## What you need to do
Collect all lines from the listing that include the string "Overview".

-- Opening Marker --

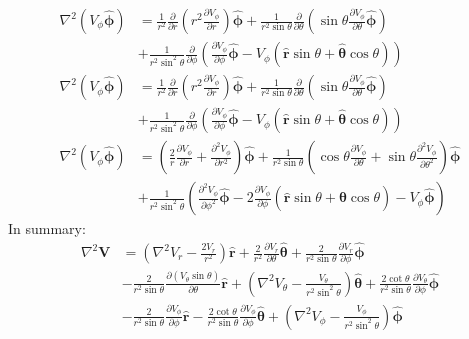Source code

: \documentclass[MSc,beforeExam]{iitcsthesis}
\newcommand{\deriv}[2]{\frac{\partial #1}{\partial #2}}
\newcommand\Laplacian{\nabla^2}
\newcommand\bV{\boldsymbol{V}}
\newcommand\br{\boldsymbol{r}}
\newcommand\brhat{\hat{\br}}
\newcommand\btheta{\boldsymbol{\theta}}
\newcommand\bthetahat{\hat{\btheta}}
\newcommand\bphi{\boldsymbol{\phi}}
\newcommand\bphihat{\hat{\bphi}}
\begin{document}
\begin{align} \nonumber
\Laplacian (V_\phi\bphihat) &= \nonumber
\frac{1}{r^2}\deriv{}{r}\left(r^2 \deriv{V_\phi}{r}\right)\bphihat +
\frac{1}{r^2\sin\theta}\deriv{}{\theta}\left(
\sin\theta \deriv{V_\phi}{\theta}\bphihat \right)
\\ &+ \nonumber
\frac{1}{r^2 \sin^2\theta}\deriv{}{\phi}\left(
\deriv{V_\phi}{\phi}\bphihat
- V_\phi \left(\brhat \sin\theta + \bthetahat \cos\theta\right)
\right)
\\ 
\Laplacian (V_\phi\bphihat) &=
\frac{1}{r^2}\deriv{}{r}\left(r^2 \deriv{V_\phi}{r}\right)\bphihat +
\frac{1}{r^2\sin\theta}\deriv{}{\theta}\left(
\sin\theta \deriv{V_\phi}{\theta}\bphihat \right)
\\ &+ \nonumber
\frac{1}{r^2 \sin^2\theta}\deriv{}{\phi}\left(
\deriv{V_\phi}{\phi}\bphihat
- V_\phi \left(\brhat \sin\theta + \bthetahat \cos\theta\right)
\right)
\\ \nonumber
\Laplacian (V_\phi\bphihat) &=
\left(\frac{2}{r} \deriv{V_\phi}{r} + \deriv{^2V_\phi}{r^2}\right)\bphihat
+
\frac{1}{r^2\sin\theta}\left(
\cos\theta \deriv{V_\phi}{\theta} +
\sin\theta \deriv{^2V_\phi}{\theta^2}
\right)\bphihat
\\ &+ \nonumber
\frac{1}{r^2 \sin^2\theta}\left(
\deriv{^2V_\phi}{\phi^2}\bphihat
- 2 \deriv{V_\phi}{\phi} \left(\brhat \sin\theta + \bthetahat \cos\theta\right)
- V_\phi \bphihat
\right)
\end{align}
In summary:
\begin{align} \nonumber
\Laplacian \bV &= \left(\Laplacian V_r - \frac{2V_r}{r^2}\right)\brhat
+ \frac{2}{r^2}\deriv{V_r}{\theta} \bthetahat + \frac{2}{r^2 \sin\theta}\deriv{V_r}{\phi} \bphihat \\
&-
\frac{2}{r^2 \sin\theta} \deriv{\left(V_\theta \sin\theta \right)}{\theta}\brhat
+ \left(\Laplacian V_\theta - \frac{V_\theta}{r^2 \sin^2\theta}\right) \bthetahat
+ \frac{2 \cot\theta}{r^2 \sin\theta} \deriv{V_\theta}{\phi} \bphihat \\
&- \nonumber
\frac{2}{r^2 \sin\theta}\deriv{V_\phi}{\phi}\brhat -
\frac{2 \cot\theta}{r^2 \sin\theta}\deriv{V_\phi}{\phi}\bthetahat
+ \left(\Laplacian V_\phi - \frac{V_\phi}{r^2 \sin^2\theta}\right)\bphihat
\end{align}
\end{document}
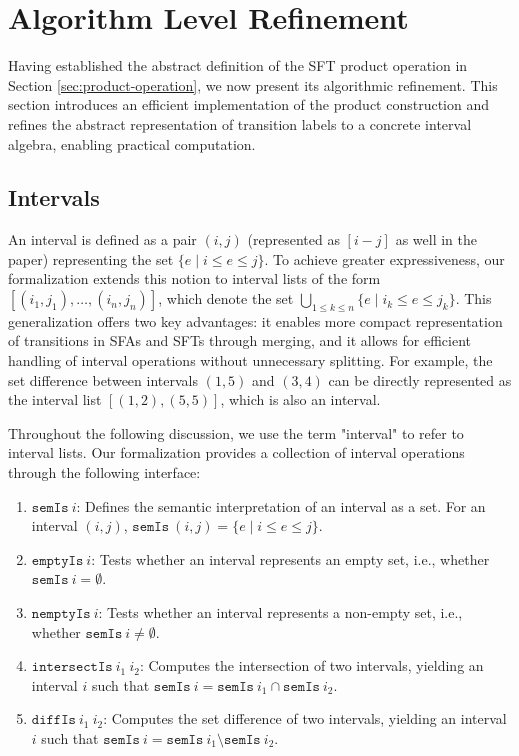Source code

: \documentclass[sigplan,10pt,anonymous,review]{acmart}\settopmatter{printfolios=true,printccs=false,printacmref=false}
\begin{document}
\section{Algorithm Level Refinement}
\label{sec_alg_refinement}
Having established the abstract definition of the SFT product operation in Section \ref{sec:product-operation}, we now present its algorithmic refinement. This section introduces an efficient implementation of the product construction and refines the abstract representation of transition labels to a concrete interval algebra, enabling practical computation.


\subsection{Intervals}

An interval is defined as a pair $(i, j)$ (represented as $[i-j]$ as well in the paper) representing the set $\{e \mid i \leq e \leq j\}$. To achieve greater expressiveness, our formalization extends this notion to interval lists of the form $[(i_1, j_1), \ldots, (i_n, j_n)]$, which denote the set $\bigcup_{1\leq k\leq n}\{e \mid i_k \leq e \leq j_k\}$. This generalization offers two key advantages: it enables more compact representation of transitions in SFAs and SFTs through merging, and it allows for efficient handling of interval operations without unnecessary splitting. For example, the set difference between intervals $(1, 5)$ and $(3, 4)$ can be directly represented as the interval list $[(1, 2), (5, 5)]$, which is also an interval.


Throughout the following discussion, we use the term "interval" to refer to interval lists. Our formalization provides a collection of interval operations through the following interface:

\begin{enumerate}
  \item $\texttt{semIs}~i$: Defines the semantic interpretation of an interval as a set. For an interval $(i,j)$, $\texttt{semIs}~(i,j) = \{e \mid i \leq e \leq j\}$.
  \item $\texttt{emptyIs}~i$: Tests whether an interval represents an empty set, i.e., whether $\texttt{semIs}~i = \emptyset$.
  \item $\texttt{nemptyIs}~i$: Tests whether an interval represents a non-empty set, i.e., whether $\texttt{semIs}~i \neq \emptyset$.
  \item $\texttt{intersectIs}~i_1~i_2$: Computes the intersection of two intervals, yielding an interval $i$ such that $\texttt{semIs}~i = \texttt{semIs}~i_1 \cap \texttt{semIs}~i_2$.
  \item $\texttt{diffIs}~i_1~i_2$: Computes the set difference of two intervals, yielding an interval $i$ such that $\texttt{semIs}~i = \texttt{semIs}~i_1 \setminus \texttt{semIs}~i_2$.
\end{enumerate}
\end{document}
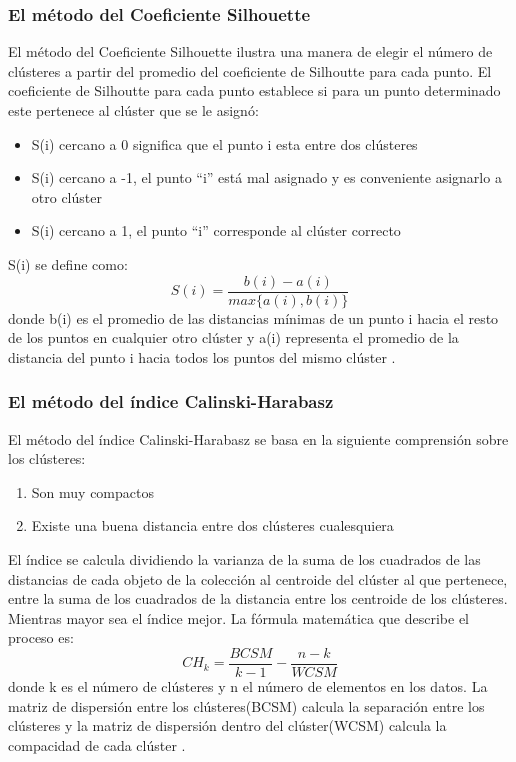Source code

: \subsubsection{El método del Coeficiente Silhouette  }
El método del Coeficiente Silhouette ilustra una manera de elegir el número de clústeres a partir del promedio del coeficiente de Silhoutte para cada punto. El coeficiente de Silhoutte para cada punto establece si para un punto determinado este pertenece al clúster que se le asignó:
\begin{itemize}
	\item S(i) cercano a 0 significa que el punto i esta entre dos clústeres
	\item S(i) cercano a -1, el punto “i” está mal asignado y es conveniente asignarlo a otro clúster
	\item S(i) cercano a 1, el punto “i” corresponde al clúster correcto
\end{itemize}
S(i) se define como:
\begin{equation}
S(i) = \frac{b(i) - a(i)}{max \{a(i),b(i)\} }
\end{equation}
donde b(i) es el promedio de las distancias mínimas de un punto i hacia el resto de los puntos en cualquier otro clúster y a(i) representa el promedio de la distancia del punto i hacia todos los puntos del mismo clúster \cite{Kaoungku2018TheSW}.
\subsubsection{El método del índice Calinski-Harabasz   }
El método del índice Calinski-Harabasz se basa en la siguiente comprensión sobre los clústeres:
\begin{enumerate}
	\item Son muy compactos
	\item Existe una buena distancia entre dos clústeres cualesquiera
\end{enumerate}
El índice se calcula dividiendo la varianza de la suma de los cuadrados de las distancias de cada objeto de la colección al centroide del clúster al que pertenece, entre la suma de los cuadrados de la distancia entre los centroide de los clústeres. Mientras mayor sea el índice mejor. La fórmula matemática que describe el proceso es:
\begin{equation}
	CH_k = \frac{BCSM}{k - 1} - \frac{n - k}{WCSM}
\end{equation}
donde k es el número de clústeres y n el número de elementos en los datos. La matriz de dispersión entre los clústeres(BCSM) calcula la separación entre los clústeres y la matriz de dispersión dentro del clúster(WCSM) calcula la compacidad de cada clúster \cite{Wang2019AnII}.

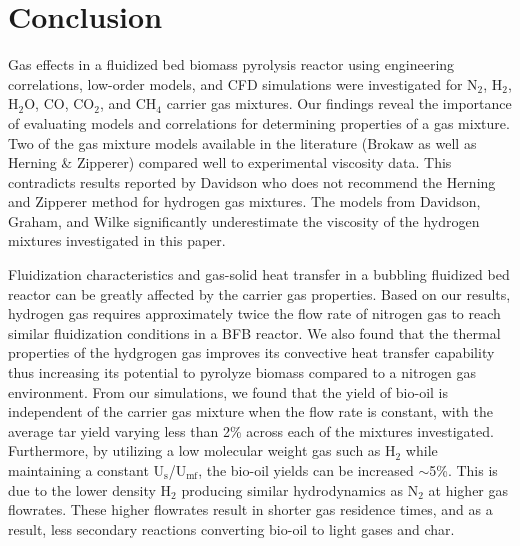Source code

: 
\section{Conclusion}

Gas effects in a fluidized bed biomass pyrolysis reactor using engineering correlations, low-order models, and CFD simulations were investigated for N$_2$, H$_2$, H$_2$O, CO, CO$_2$, and CH$_4$ carrier gas mixtures. Our findings reveal the importance of evaluating models and correlations for determining properties of a gas mixture. Two of the gas mixture models available in the literature (Brokaw as well as Herning \& Zipperer) compared well to experimental viscosity data. This contradicts results reported by Davidson who does not recommend the Herning and Zipperer method for hydrogen gas mixtures. The models from Davidson, Graham, and Wilke significantly underestimate the viscosity of the hydrogen mixtures investigated in this paper.

Fluidization characteristics and gas-solid heat transfer in a bubbling fluidized bed reactor can be greatly affected by the carrier gas properties. Based on our results, hydrogen gas requires approximately twice the flow rate of nitrogen gas to reach similar fluidization conditions in a BFB reactor. We also found that the thermal properties of the hydgrogen gas improves its convective heat transfer capability thus increasing its potential to pyrolyze biomass compared to a nitrogen gas environment. From our simulations, we found that the yield of bio-oil is independent of the carrier gas mixture when the flow rate is constant, with the average tar yield varying less than 2\% across each of the mixtures investigated. Furthermore, by utilizing a low molecular weight gas such as H$_2$ while maintaining a constant U$_\text{s}$/U$_\text{mf}$, the bio-oil yields can be increased $\sim$5\%. This is due to the lower density H$_2$ producing similar hydrodynamics as N$_2$ at higher gas flowrates. These higher flowrates result in shorter gas residence times, and as a result, less secondary reactions converting bio-oil to light gases and char.
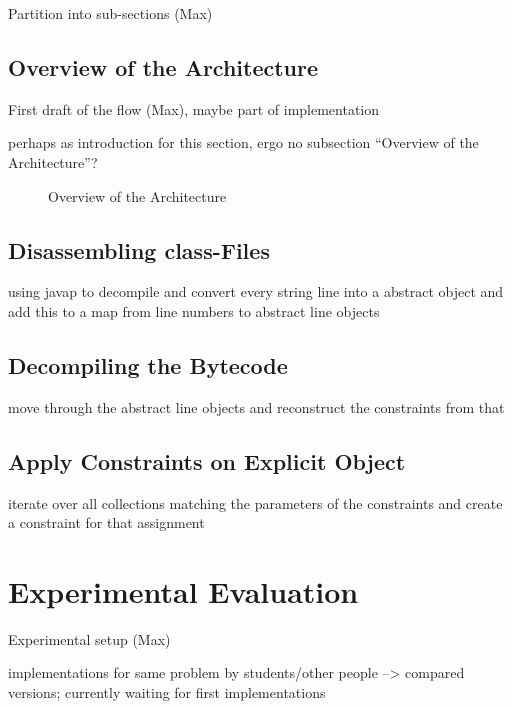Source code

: \documentclass[conference]{IEEEtran}
\begin{document}
\danger Partition into sub-sections (Max)

\subsection{Overview of the Architecture}
\label{sec:impl_overv-arch}

\danger First draft of the flow (Max), maybe part of implementation

\danger perhaps as introduction for this section, ergo no subsection ``Overview
of the Architecture''?

\begin{figure*}[!ht]
  \centering
  \label{fig:architecture}
  \tikzarchitecture
  \caption{Overview of the Architecture}
\end{figure*}

\subsection{Disassembling class-Files}
\label{sec:impl_disassembling}

\danger using javap to decompile and convert every string line into a abstract
object and add this to a map from line numbers to abstract line objects

\subsection{Decompiling the Bytecode}
\label{sec:impl_decompiling}

\danger move through the abstract line objects and reconstruct the constraints
from that

\subsection{Apply Constraints on Explicit Object}
\label{sec:impl_applying}

\danger iterate over all collections matching the parameters of the constraints
and create a constraint for that assignment

\section{Experimental Evaluation}
\label{sec:exper-eval}

\danger Experimental setup (Max)

\danger implementations for same problem by students/other people --> compared
versions; currently waiting for first implementations
\end{document}
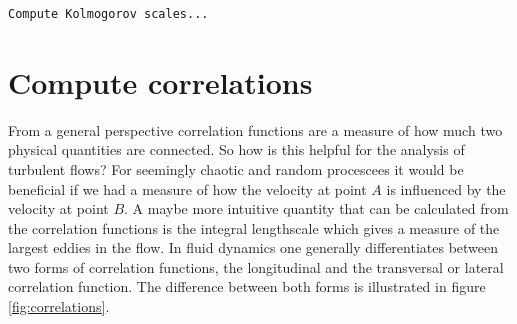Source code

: \documentclass[preprint,12pt,ntfdMod]{elsarticle}
\begin{document}
        \color{lightgray} \begin{verbatim}Compute Kolmogorov scales...
\end{verbatim} \color{black}
    \begin{par}



\end{par} \vspace{1em}


\section{Compute correlations}

\begin{par}

\label{sec:correlation}
From a general perspective correlation functions are a measure of how
much two physical quantities are connected. So how is this helpful for
the analysis of turbulent flows? For seemingly chaotic and random
procescees it would be beneficial if we had a measure of how the velocity
at point $A$ is influenced by the velocity at point $B$. A maybe more
intuitive quantity that can be calculated from the correlation functions
is the integral lengthscale which gives a measure of the largest
eddies in the flow. In fluid dynamics one generally differentiates
between two forms of correlation functions, the longitudinal and the
transversal or lateral correlation function. The difference between both forms is
illustrated in figure \ref{fig:correlations}.
\begin{figure}[t!]
        \centering
        \hfill
\end{figure}
\end{par}
\end{document}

-- Closing Marker --

## Written reply
\subsection{Overview of the Architecture}
\danger perhaps as introduction for this section, ergo no subsection ``Overview
  \caption{Overview of the Architecture}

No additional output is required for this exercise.